Africa: End the violation of girls’ rights

(Nairobi, June 16, 2022) – African governments should not condone or legally allow child marriage, denial of education or other violations of girls’ rights, Human Rights Watch said today. Under the auspices of the African Union. In 2022, this day is dedicated to the theme “Elimination of Harmful Habits That Affect Children.” African governments must take strong action to protect girls from practices that violate their rights.

Such harmful practices are often rooted in discriminatory traditional, economic, religious and legal conditions, as well as in some superstitious social attitudes about the role of girls and women. One such practice is child marriage, which is widespread in sub-Saharan Africa. 18 of the 20 countries with the highest child marriage rates in the world are in sub-Saharan Africa. Most of these countries have very high teenage pregnancies, as well as a high percentage of girls out of school at the secondary school level.

Many girls drop out of school because they are forced to marry and have children at a crucial time for their education and future Rita Enketia, a women’s rights researcher at Human Rights Watch. ” Child marriage prevents girls from choosing their own lives, disrupting or shutting down their education, exposing them to violence and discrimination, and depriving them of their full participation in economic, political and social life.. A

Child marriages and teenage pregnancies are reported to have increased in most parts of sub-Saharan Africa during the Covid-19 epidemic. UNICEF and non-government estimates UNICEF and non-government estimates indicate a steady increase due to girls dropping out of school, declining family income and additional financial hardship.

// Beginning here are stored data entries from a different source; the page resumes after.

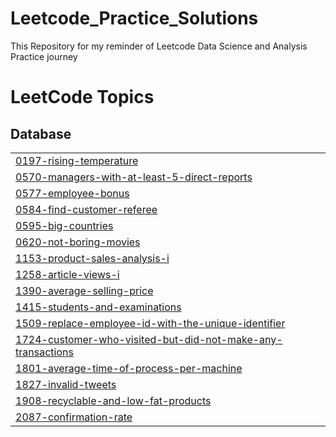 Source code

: # Leetcode_Practice_Solutions
This Repository for my reminder of Leetcode Data Science and Analysis Practice journey

<!---LeetCode Topics Start-->
# LeetCode Topics
## Database
|  |
| ------- |
| [0197-rising-temperature](https://github.com/Deliana984/Leetcode_Practice_Solutions/tree/master/0197-rising-temperature) |
| [0570-managers-with-at-least-5-direct-reports](https://github.com/Deliana984/Leetcode_Practice_Solutions/tree/master/0570-managers-with-at-least-5-direct-reports) |
| [0577-employee-bonus](https://github.com/Deliana984/Leetcode_Practice_Solutions/tree/master/0577-employee-bonus) |
| [0584-find-customer-referee](https://github.com/Deliana984/Leetcode_Practice_Solutions/tree/master/0584-find-customer-referee) |
| [0595-big-countries](https://github.com/Deliana984/Leetcode_Practice_Solutions/tree/master/0595-big-countries) |
| [0620-not-boring-movies](https://github.com/Deliana984/Leetcode_Practice_Solutions/tree/master/0620-not-boring-movies) |
| [1153-product-sales-analysis-i](https://github.com/Deliana984/Leetcode_Practice_Solutions/tree/master/1153-product-sales-analysis-i) |
| [1258-article-views-i](https://github.com/Deliana984/Leetcode_Practice_Solutions/tree/master/1258-article-views-i) |
| [1390-average-selling-price](https://github.com/Deliana984/Leetcode_Practice_Solutions/tree/master/1390-average-selling-price) |
| [1415-students-and-examinations](https://github.com/Deliana984/Leetcode_Practice_Solutions/tree/master/1415-students-and-examinations) |
| [1509-replace-employee-id-with-the-unique-identifier](https://github.com/Deliana984/Leetcode_Practice_Solutions/tree/master/1509-replace-employee-id-with-the-unique-identifier) |
| [1724-customer-who-visited-but-did-not-make-any-transactions](https://github.com/Deliana984/Leetcode_Practice_Solutions/tree/master/1724-customer-who-visited-but-did-not-make-any-transactions) |
| [1801-average-time-of-process-per-machine](https://github.com/Deliana984/Leetcode_Practice_Solutions/tree/master/1801-average-time-of-process-per-machine) |
| [1827-invalid-tweets](https://github.com/Deliana984/Leetcode_Practice_Solutions/tree/master/1827-invalid-tweets) |
| [1908-recyclable-and-low-fat-products](https://github.com/Deliana984/Leetcode_Practice_Solutions/tree/master/1908-recyclable-and-low-fat-products) |
| [2087-confirmation-rate](https://github.com/Deliana984/Leetcode_Practice_Solutions/tree/master/2087-confirmation-rate) |
<!---LeetCode Topics End-->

The inaction of several African governments on child marriage has been a major obstacle to efforts to protect girls’ rights, including the right to education. Many African governments have agreed to tackle and end harmful practices against girls and women, but implementation has been slow, Human Rights Watch said.

In Nigeria, where the rate of child marriage is very high, Human Rights Watch has found that the state and federal governments have failed to properly enforce the law prohibiting marriage before the age of 18. In Nigeria’s Kano state, an 11-year-old girl dropped out of junior high school after her mother died and her family married her to take care of her.

Now 14, she told Human Rights Watch that she felt helpless on her wedding day: I don’t really remember [de mon mariage] Because it was not my decision. It was the decision of my family members. I don’t really like him. They married me without my consent. There was a wedding ceremony [traditionnelle]But I did not participate.A

More than 30 African governments have taken action, many in recent years, to protect teenage girls’ right to attend school during pregnancy and motherhood. Despite significant progress, school authorities in many countries, including Kenya and Malawi, still prevent these students from attending public schools. Some governments have not yet taken clear legal protections or additional financial or protective measures to provide these girls, especially married students with the support they need to stay in school.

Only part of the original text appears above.